Filters use MongoDB-style query syntax on metadata fields.

Comparison Operators

Operator	Example	Description
`$eq`	`{"status": "active"}` or `{"status": {"$eq": "active"}}`	Equals (default)
`$ne`	`{"status": {"$ne": "deleted"}}`	Not equals
`$gt`	`{"score": {"$gt": 0.5}}`	Greater than
`$gte`	`{"score": {"$gte": 0.5}}`	Greater than or equal
`$lt`	`{"age": {"$lt": 30}}`	Less than
`$lte`	`{"age": {"$lte": 30}}`	Less than or equal
`$between`	`{"price": {"$between": [10, 100]}}`	Range (inclusive)

Array Operators

Operator	Example	Description
`$in`	`{"tag": {"$in": ["python", "rust"]}}`	Value in array
`$nin`	`{"tag": {"$nin": ["deprecated"]}}`	Value not in array

String Operators

Operator	Example	Description
`$startsWith`	`{"name": {"$startsWith": "John"}}`	String prefix match
`$endsWith`	`{"email": {"$endsWith": "@gmail.com"}}`	String suffix match
`$contains`	`{"text": {"$contains": "urgent"}}`	Substring match
`$regex`	`{"name": {"$regex": "^[A-Z].*"}}`	Regular expression match

Existence Operator

Operator	Example	Description
`$exists`	`{"email": {"$exists": true}}`	Field exists/doesn't exist

Logical Operators

Operator	Example	Description
`$and`	`{"$and": [{"age": {"$gt": 18}}, {"status": "active"}]}`	All conditions must match
`$or`	`{"$or": [{"status": "active"}, {"role": "admin"}]}`	Any condition must match

Nested Field Access

Use dot notation to access nested fields:

# Metadata: {"user": {"profile": {"age": 25}}}
filter = {"user.profile.age": {"$gte": 18}}

Combined Filters

Multiple conditions at the top level are implicitly AND:

# Both conditions must match
filter = {
    "category": "tech",
    "score": {"$gte": 0.8},
    "status": {"$in": ["published", "featured"]}
}

Hybrid Search

Hybrid search combines vector similarity with full-text keyword search for better results.

Setup

Insert documents with text content:

db.insert_with_text(
    "doc1",
    embedding_vector,
    "Machine learning is revolutionizing data science",
    {"title": "ML Introduction", "category": "tutorial"}
)

Fusion Strategies

Strategy	Best For
`"rrf"`	General use - balances semantic and keyword matches
`"weighted"`	When you need precise control over signal importance
`"max"`	When either signal alone is sufficient
`"average"`	Balanced combination with equal weight

Example

# Reciprocal Rank Fusion (recommended default)
results = db.hybrid_search(
    query_vector=query_embedding,
    query_text="machine learning tutorial",
    k=10,
    strategy="rrf"
)

# Weighted combination (favor semantic similarity)
results = db.hybrid_search(
    query_vector=query_embedding,
    query_text="machine learning",
    k=10,
    strategy="weighted",
    vector_weight=0.7,
    text_weight=0.3
)

Utility Functions

`normalize_vector(vector)`

Normalize a vector to unit length (L2 normalization).

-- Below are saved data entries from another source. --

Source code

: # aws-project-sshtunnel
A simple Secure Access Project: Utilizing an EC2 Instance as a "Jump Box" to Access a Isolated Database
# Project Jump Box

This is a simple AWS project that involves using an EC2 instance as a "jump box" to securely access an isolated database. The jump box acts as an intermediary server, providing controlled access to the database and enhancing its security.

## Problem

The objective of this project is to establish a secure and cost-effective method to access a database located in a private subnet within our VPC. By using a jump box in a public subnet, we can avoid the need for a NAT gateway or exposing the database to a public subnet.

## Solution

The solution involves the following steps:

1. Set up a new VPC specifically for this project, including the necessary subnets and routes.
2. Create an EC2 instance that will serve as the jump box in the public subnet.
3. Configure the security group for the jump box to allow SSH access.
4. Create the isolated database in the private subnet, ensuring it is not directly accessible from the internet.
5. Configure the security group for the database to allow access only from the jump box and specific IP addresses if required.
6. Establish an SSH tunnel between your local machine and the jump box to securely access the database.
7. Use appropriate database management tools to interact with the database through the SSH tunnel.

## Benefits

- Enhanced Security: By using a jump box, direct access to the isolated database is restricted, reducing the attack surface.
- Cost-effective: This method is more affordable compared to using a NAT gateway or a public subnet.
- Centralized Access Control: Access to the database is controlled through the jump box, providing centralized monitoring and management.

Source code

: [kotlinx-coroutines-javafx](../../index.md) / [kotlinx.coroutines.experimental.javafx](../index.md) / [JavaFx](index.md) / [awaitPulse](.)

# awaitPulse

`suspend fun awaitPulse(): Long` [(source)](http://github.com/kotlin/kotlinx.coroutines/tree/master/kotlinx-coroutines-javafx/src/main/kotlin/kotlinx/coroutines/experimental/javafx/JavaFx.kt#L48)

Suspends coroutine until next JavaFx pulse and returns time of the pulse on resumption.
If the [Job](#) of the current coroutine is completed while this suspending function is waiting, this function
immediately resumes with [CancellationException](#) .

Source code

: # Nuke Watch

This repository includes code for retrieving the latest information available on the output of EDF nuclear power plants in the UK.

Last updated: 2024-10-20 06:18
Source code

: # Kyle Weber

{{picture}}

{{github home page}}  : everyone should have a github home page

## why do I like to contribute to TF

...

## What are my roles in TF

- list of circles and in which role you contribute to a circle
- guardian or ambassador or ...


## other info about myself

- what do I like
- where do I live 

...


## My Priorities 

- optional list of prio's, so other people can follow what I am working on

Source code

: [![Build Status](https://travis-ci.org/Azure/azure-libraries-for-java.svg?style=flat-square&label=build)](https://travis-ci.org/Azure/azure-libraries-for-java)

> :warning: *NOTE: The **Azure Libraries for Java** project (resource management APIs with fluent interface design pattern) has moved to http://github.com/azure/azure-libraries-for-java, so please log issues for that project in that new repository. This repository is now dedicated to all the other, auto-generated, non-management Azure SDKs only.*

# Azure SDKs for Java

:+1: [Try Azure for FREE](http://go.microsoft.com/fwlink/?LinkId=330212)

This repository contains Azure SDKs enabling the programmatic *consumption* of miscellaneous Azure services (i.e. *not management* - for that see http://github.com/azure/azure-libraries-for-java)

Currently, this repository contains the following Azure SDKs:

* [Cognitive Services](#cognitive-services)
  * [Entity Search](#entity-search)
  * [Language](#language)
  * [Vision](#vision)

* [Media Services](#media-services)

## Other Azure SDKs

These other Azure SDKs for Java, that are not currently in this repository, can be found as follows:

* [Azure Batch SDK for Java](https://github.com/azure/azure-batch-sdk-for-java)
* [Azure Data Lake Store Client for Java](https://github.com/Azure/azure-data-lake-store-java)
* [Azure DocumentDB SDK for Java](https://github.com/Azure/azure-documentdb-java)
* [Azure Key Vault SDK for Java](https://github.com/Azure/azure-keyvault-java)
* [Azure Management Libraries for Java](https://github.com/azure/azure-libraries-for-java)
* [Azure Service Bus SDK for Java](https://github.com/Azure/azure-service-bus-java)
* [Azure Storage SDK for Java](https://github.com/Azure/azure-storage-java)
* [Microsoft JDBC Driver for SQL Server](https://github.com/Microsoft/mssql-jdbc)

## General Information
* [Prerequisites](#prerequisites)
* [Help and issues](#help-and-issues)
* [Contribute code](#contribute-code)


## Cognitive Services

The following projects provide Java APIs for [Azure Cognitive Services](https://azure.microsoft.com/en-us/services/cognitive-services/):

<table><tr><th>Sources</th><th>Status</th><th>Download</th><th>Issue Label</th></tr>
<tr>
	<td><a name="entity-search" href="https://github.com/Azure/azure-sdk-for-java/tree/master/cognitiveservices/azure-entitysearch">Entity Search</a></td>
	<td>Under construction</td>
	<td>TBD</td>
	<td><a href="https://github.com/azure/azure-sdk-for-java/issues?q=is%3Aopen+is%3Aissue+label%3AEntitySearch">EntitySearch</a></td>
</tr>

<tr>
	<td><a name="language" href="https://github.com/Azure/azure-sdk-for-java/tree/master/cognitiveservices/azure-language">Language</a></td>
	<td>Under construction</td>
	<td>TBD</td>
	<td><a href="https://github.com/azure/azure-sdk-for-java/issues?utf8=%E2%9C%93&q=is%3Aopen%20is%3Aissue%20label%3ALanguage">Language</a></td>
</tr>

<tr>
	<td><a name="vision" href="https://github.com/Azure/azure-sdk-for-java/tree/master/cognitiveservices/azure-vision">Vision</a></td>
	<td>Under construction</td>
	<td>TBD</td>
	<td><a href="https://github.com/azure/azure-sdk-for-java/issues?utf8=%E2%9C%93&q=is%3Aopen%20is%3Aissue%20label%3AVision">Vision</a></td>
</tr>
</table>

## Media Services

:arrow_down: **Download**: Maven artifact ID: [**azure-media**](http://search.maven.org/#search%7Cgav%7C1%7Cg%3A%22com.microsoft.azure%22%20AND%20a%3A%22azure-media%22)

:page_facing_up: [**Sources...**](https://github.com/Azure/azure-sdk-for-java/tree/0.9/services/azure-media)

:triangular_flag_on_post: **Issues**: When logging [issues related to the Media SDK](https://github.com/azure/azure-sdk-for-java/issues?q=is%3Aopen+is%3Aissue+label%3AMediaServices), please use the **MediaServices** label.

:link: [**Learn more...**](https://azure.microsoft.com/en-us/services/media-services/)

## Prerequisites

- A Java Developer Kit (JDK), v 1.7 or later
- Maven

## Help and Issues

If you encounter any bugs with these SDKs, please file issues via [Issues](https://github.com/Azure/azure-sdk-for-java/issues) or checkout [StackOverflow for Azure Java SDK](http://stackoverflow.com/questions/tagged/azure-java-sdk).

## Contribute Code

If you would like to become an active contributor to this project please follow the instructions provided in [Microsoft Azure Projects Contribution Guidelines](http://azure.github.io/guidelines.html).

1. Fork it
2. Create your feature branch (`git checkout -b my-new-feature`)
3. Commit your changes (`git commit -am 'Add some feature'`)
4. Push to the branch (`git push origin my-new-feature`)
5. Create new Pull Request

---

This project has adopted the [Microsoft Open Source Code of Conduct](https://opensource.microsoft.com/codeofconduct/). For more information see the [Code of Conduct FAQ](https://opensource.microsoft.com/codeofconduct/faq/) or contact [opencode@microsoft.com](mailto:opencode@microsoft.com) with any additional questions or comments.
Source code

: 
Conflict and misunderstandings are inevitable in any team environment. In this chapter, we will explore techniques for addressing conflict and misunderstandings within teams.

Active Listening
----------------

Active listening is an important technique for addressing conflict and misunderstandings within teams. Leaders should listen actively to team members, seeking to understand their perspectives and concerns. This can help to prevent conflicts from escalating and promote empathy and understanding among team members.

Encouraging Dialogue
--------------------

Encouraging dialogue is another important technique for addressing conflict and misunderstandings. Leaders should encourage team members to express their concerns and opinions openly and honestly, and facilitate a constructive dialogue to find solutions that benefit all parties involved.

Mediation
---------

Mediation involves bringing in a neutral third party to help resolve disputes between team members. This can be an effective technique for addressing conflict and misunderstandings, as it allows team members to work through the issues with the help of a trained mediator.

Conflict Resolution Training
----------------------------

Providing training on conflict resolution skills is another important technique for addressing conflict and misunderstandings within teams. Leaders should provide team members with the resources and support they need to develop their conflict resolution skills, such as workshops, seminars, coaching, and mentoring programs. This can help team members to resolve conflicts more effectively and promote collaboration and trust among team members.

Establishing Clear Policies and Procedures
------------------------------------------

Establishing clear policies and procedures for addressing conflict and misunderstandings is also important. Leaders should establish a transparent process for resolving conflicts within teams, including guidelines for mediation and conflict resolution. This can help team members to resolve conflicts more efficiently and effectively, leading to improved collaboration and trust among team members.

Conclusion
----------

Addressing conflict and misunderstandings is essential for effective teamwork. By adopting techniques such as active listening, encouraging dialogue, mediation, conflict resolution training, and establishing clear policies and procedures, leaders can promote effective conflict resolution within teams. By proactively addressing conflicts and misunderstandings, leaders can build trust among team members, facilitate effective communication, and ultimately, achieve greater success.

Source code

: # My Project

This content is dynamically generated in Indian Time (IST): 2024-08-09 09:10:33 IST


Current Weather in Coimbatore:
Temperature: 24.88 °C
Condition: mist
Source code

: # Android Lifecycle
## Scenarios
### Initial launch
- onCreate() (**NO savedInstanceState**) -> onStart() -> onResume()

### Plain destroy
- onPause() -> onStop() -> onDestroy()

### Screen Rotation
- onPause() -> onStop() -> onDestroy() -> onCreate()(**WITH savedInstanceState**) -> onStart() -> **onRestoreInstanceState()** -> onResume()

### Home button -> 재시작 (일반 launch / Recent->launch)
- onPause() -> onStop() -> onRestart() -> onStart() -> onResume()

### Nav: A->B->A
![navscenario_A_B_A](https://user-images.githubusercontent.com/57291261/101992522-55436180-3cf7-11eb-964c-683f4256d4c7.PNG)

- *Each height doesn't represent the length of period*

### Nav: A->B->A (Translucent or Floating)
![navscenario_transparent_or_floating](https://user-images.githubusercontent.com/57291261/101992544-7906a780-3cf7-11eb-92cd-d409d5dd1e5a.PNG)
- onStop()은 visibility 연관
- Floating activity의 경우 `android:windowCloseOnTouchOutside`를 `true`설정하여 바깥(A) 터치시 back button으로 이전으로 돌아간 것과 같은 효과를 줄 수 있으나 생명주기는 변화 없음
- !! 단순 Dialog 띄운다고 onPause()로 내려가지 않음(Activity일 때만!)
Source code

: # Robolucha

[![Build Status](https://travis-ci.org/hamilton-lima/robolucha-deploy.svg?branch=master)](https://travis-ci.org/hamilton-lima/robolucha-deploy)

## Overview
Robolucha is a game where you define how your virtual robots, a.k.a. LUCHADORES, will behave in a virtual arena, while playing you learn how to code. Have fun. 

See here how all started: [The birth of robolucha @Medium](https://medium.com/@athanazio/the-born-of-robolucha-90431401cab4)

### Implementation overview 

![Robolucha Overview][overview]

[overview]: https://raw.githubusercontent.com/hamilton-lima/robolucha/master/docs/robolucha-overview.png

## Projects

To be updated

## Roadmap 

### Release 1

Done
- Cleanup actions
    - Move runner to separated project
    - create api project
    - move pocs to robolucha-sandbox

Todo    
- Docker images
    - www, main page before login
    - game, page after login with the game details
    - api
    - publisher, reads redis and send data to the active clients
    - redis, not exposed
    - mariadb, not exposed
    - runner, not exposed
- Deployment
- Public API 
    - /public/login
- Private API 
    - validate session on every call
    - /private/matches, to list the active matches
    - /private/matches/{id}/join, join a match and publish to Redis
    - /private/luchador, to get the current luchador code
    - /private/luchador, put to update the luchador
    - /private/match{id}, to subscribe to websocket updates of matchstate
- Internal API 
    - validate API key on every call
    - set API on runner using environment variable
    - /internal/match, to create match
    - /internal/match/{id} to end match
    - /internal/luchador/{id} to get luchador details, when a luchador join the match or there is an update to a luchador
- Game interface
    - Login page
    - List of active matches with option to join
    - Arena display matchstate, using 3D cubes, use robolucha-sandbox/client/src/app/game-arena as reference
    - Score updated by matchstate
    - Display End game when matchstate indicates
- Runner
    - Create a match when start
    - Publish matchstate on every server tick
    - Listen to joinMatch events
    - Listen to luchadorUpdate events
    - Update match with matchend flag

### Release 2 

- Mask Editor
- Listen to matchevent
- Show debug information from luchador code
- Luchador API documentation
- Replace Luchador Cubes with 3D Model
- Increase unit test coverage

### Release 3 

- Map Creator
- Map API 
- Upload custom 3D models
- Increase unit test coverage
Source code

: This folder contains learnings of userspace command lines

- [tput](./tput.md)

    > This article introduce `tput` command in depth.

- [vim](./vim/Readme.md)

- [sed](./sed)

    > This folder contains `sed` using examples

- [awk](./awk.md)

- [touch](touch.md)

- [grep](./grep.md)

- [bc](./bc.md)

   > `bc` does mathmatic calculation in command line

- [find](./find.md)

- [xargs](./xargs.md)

from vjson import normalize_vector

vec = normalize_vector([3.0, 4.0])
# Returns: [0.6, 0.8]

`normalize_vectors(vectors)`

Normalize multiple vectors in batch (parallelized).

from vjson import normalize_vectors

vecs = normalize_vectors([[3.0, 4.0], [1.0, 0.0]])

`cosine_similarity(a, b)`

Compute cosine similarity between two vectors. Returns value in range [-1, 1].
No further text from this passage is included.